Avec le Culturkampf, un nouveau principe entra en scène pour la formation des partis, les tisserands de la Prusse Rhénane durent prendre position dans une question où jusque-là ils étaient neutres. Le conflit social entre fabricans et travailleurs subsista ; un conflit nouveau, entre cléricaux et libéraux, s’y joignit. Le parti libéral apparut comme le groupement des fabricans et des anticléricaux, le parti du Centre comme le groupement des travailleurs et du clergé. Plus que jamais les ecclésiastiques hostiles aux fabricans libéraux furent rejetés vers le peuple.
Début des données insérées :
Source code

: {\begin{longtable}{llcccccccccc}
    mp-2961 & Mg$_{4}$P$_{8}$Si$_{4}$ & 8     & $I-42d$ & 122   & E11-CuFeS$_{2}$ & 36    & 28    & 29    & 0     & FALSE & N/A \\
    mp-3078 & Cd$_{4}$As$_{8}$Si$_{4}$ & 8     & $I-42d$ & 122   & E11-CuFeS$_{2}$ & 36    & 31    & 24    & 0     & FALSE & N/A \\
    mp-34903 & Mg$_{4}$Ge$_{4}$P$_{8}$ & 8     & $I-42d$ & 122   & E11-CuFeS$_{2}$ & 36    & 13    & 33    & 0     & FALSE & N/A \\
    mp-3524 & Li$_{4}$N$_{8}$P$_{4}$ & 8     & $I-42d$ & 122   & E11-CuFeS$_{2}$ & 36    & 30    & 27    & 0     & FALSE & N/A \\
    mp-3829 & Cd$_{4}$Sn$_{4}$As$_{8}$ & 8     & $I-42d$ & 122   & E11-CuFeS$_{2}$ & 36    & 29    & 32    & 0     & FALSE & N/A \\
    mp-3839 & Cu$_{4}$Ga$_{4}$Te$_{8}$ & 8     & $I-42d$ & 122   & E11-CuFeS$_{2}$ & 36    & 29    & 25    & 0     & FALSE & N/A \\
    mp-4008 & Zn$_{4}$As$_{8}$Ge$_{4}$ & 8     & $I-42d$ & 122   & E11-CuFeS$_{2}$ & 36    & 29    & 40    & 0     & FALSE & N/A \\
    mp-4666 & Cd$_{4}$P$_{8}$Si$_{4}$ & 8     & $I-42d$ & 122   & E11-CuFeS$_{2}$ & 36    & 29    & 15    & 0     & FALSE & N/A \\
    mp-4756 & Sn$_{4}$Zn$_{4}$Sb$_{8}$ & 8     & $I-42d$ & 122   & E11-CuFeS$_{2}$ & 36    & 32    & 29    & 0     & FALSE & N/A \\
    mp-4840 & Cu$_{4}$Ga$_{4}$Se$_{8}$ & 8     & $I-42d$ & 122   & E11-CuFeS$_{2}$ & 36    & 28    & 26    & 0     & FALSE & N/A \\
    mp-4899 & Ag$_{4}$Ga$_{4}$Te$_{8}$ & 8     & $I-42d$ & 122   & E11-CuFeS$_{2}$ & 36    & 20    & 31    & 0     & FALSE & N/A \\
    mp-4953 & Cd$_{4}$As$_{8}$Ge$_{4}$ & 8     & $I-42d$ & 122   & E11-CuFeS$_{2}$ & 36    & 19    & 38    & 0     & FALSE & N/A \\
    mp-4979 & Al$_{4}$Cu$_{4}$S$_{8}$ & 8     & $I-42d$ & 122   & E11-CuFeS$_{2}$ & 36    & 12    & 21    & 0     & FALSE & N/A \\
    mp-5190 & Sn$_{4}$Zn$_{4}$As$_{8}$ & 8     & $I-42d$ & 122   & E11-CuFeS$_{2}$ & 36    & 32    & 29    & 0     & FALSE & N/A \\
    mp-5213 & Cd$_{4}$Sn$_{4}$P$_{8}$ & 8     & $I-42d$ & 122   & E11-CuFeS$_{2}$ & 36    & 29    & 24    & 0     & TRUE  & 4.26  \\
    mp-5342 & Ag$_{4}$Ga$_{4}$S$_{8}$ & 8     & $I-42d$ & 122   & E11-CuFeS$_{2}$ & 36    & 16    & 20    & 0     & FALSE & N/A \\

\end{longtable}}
Les tisserands sont les adeptes de l’ultramontanisme, moins parce qu’il est un parti religieux que parce qu’il est devenu un parti social.


« Devenu : » qu’est-ce à dire ? Le passage est vrai dans son ensemble, et je connais peu de textes qui jettent sur l’histoire du Culturkampf une lueur aussi précieuse, mais il y a un mot de trop. Alphonse Thun aurait fait preuve d’une vue plus exacte encore, s’il s’était rappelé qu’avant même qu’il n’existât un Reichstag et que dans ce Reichstag il n’existât un Centre, le catholicisme, en Allemagne, s’était déjà épanoui comme un parti social ; et qu’il avait parlé comme tel, agi comme tel, avant que des circonstances douloureuses ne l’amenassent à s’organiser, surtout, en parti de défense religieuse.
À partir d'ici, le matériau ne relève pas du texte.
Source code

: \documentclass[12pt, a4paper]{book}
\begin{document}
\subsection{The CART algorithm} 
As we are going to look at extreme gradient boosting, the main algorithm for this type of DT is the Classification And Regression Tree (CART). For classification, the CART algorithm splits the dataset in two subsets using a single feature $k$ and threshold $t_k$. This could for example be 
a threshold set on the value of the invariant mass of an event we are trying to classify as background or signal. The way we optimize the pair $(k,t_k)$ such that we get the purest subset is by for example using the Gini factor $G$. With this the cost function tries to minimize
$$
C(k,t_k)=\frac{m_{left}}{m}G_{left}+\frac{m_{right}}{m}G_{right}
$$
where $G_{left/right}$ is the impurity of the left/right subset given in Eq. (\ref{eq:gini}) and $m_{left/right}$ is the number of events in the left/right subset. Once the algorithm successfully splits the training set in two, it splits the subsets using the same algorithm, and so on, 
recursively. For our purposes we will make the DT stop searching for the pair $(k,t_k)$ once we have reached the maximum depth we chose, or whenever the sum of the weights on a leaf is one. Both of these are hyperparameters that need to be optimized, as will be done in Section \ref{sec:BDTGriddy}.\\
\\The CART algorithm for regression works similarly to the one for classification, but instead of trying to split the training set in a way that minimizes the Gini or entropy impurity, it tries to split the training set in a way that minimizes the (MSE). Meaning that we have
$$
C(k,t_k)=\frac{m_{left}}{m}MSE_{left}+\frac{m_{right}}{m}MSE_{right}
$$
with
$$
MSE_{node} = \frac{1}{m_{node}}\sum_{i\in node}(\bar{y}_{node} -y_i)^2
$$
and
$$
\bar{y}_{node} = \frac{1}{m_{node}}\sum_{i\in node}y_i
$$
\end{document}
« 15 000 paysans chrétiens, disait un orateur, le 29 juin 1870, au congrès chrétien social d’Essen, sont déjà, en Bavière, fédérés en une ligue. 15 000 maisons rurales, c’est une base solide. Il y en aura autant, bientôt, sur le Rhin et en Westphalie. 100 000 maîtres artisans sont venus à nos côtés. 80 000 gais compagnons, de l’association du Père Kolping, nous tendent la main. Les associations chrétiennes sociales compteront bientôt leurs membres par centaines de milliers. C’est une armée respectable, je vois dans l’avenir une belle époque. 30 000 prêtres allemands prêteront main-forte. »
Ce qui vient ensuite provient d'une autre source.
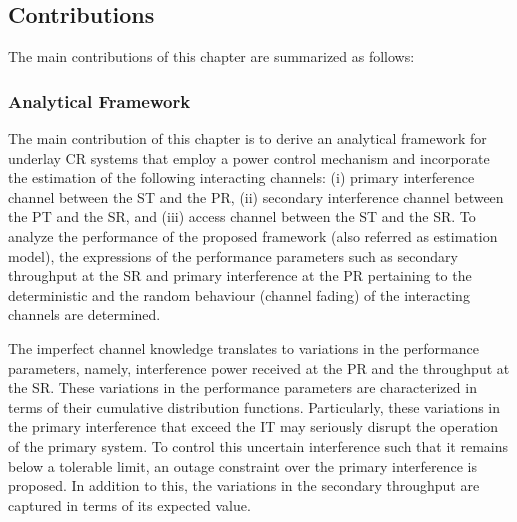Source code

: \subsection{Contributions}
The main contributions of this chapter are summarized as follows: 
\subsubsection{Analytical Framework}
The main contribution of this chapter is to derive an analytical framework for underlay CR systems that employ a power control mechanism and incorporate the estimation of the following interacting channels: (i) primary interference channel between the ST and the PR, (ii) secondary interference channel between the PT and the SR, and (iii) access channel between the ST and the SR. To analyze the performance of the proposed framework (also referred as estimation model), the expressions of the performance parameters such as secondary throughput at the SR and primary interference at the PR pertaining to the deterministic and the random behaviour (channel fading) of the interacting channels are determined.%

The imperfect channel knowledge translates to variations in the performance parameters, namely, interference power received at the PR and the throughput at the SR. These variations in the performance parameters are characterized in terms of their cumulative distribution functions. Particularly, these variations in the primary interference that exceed the IT may seriously disrupt the operation of the primary system. To control this uncertain interference such that it remains below a tolerable limit, an outage constraint over the primary interference is proposed. In addition to this, the variations in the secondary throughput are captured in terms of its expected value. %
On croirait, en lisant ces lignes, assister à une revue d’appel ; il faudra moins de deux ans pour qu’en présence des provocations de Bismarck, la « respectable armée » mobilise.


GEORGES GOYAU.

  1. Voyez la Revue du 1er avril 1907.
  2. On ne saurait mieux s’en rendre compte qu’en observant, dans une récente brochure de M. J. Cauvière : Deux congrès (Paris Lethielleux, 1907) la physionomie, finement saisie, nettement dessinée, de l’une des dernières assemblées des catholiques allemands.
  3. Nous consacrerons prochainement à l’œuvre de Ketteler, dans la collection de la Pensée chrétienne (Paris, Bloud), un volume où l’on pourra suivre la filière de ses idées et de ses écrits.
  4. Ainsi s’explique que les « nationaux libéraux, » à l’époque du Culturkampf, aient allégué le souvenir du jugement de Ketteler sur Lassalle, pour accuser l’évêque de n’être qu’un démagogue, et que même ils aient complaisamment accueilli, sur les rapports des deux personnages, d’assez curieuses légendes. Entre autres faits, une visite qu’avait faite la comtesse Hatzfeld à Ketteler le 16 août 1864, quelque temps avant la mort de Lassalle, donna lieu plus tard à un tenace on-dit, dont en février 1873 la Nationalzeitung se fit l’écho, et d’après lequel Ketteler, sur la demande de la comtesse, se serait montré propice à l’idée de baptiser l’israélite Lassalle pour faciliter son mariage avec Mlle de Doenniges. Voyez les démentis de Ketteler lui-même dans la Germania du 16 février 1873 et les explications complémentaires du P. Pfülf, Bischof Ketteler, III, p. 260-263. Rien d’exact, non plus, dans la rumeur, accréditée en 1870 par certains journaux, d’après laquelle Ketteler, au moment où la comtesse Hatzfeld ramena de Genève le cadavre de Lassalle, aurait accompagné le corps depuis la gare de Mayence jusqu’à l’embarcadère du Rhin (Pfülf, op. cit., III, p. 263).